Increasing the capital gains exemption to $1 million from $813,000 has been on the Canadian Federation of Agriculture’s wish list for years. Implementing it immediately will “have a meaningful impact,” said CFA president Ron Bonnett. It should save farmers $50 billion during the next decade.
The move reflects the rising value of modern farms and will provide “greater flexibility for both the retirees and new entrants,” he added. The exemption “is an important tool for helping farmers manage the tax burden associated with the transfer of farm assets.”
The measures for agri-food sector are modest and would have made more impact if other barriers to intergenerational transfers such as the value of dairy and poultry quotas had been addressed along with investments in crop varietal development research and climate change adaptation, he said.
Gary Stanford, president of Grain Growers of Canada, was pleased to see expanded trade promotion in the budget. Combined with the increased capital gains exemption, “investments in research funding and changes in taxation could help ensure a secure future for the Canadian agriculture sector.”
CFA, GGC the Canadian Cattlemen’s Association and the Canadian Pork Council endorsed a promise to invest $18.1 million over two years to expand the Agriculture Canada’s Market Access Secretariat (MAS) along with other trade development initiatives. This includes introducing new agricultural trade commissioners abroad and taking on a more active role in setting international science-based standards.
CCA president Dave Solverson said the MAS has proven its worth since it was set up in 2009 through market access agreements and trade deals.
The budget contained a 10-year renewal of the Accelerated Capital Cost Allowance (ACCA), which Carla Ventin of Food & Consumer Products Canada called, “a win for Canadian food, beverage and consumer product manufacturers that will have a positive impact on the economy.
“The concrete, long-term extension now provides businesses with more planning certainty for larger investment projects and encourages investment in the innovative technologies required to boost productivity,” she added. “Ultimately, it’s another tool to help Canadian manufacturers grow here at home and compete for new business investments globally.”
Chris Kyte, president of Food Processors of Canada, said the continuation of the ACCA is important for food companies hoping to expand their production. “If we are to compete, continuous investment is necessary. This measure provides predictably.”

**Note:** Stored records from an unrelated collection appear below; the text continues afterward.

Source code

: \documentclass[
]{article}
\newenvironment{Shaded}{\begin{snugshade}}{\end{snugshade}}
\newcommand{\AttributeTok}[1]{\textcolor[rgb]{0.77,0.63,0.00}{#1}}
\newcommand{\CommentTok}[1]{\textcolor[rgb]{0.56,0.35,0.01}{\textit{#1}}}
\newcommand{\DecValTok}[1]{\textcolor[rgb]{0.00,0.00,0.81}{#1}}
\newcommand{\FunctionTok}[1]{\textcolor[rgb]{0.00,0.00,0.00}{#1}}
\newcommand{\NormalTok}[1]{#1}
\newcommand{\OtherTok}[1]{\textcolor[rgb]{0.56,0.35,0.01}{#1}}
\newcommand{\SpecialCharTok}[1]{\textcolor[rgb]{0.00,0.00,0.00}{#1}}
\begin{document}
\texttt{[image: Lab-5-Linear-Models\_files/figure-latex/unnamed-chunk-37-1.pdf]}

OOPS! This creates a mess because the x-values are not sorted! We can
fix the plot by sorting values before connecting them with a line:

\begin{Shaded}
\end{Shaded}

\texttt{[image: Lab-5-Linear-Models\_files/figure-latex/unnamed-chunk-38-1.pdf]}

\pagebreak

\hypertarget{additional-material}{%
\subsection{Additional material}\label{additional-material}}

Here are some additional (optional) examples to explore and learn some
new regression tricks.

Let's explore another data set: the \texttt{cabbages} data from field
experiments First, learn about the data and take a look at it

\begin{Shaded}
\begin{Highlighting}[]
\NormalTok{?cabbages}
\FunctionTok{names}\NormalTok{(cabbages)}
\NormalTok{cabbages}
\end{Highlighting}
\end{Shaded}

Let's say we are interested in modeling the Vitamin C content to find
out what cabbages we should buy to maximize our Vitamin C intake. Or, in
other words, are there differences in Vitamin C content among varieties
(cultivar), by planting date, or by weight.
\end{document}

Jim Laws, Canadian Meat Council executive director, said his members appreciated the ACCA extension because it will allow companies to write off equipment faster. It enables companies to acquire processing machines that will ensure food safety.
“Ensuring food safety is priority No. 1 for Canada’s federally registered meat processors and every investment in food safety contributes to a further strengthening of this country’s world-class food safety system,” he said.
Food processing is the largest manufacturing industry in Canada, producing $92.9 billion in shipments. The ACCA would have expired at the end of this year but will now encourage Canadian food manufacturers to continue making long-term investments in machinery and equipment.
CFA also noted that the cut in the small business tax rate to nine per cent from 11 per cent “should lend support to farm businesses as well.” It also noted that greater Canadian support for establishing international science-based standards could reduce non-tariff barriers Canadian food exports face in various parts of the world. “Non-science-based standards are likely going to become a bigger issue with trade amongst developed countries.”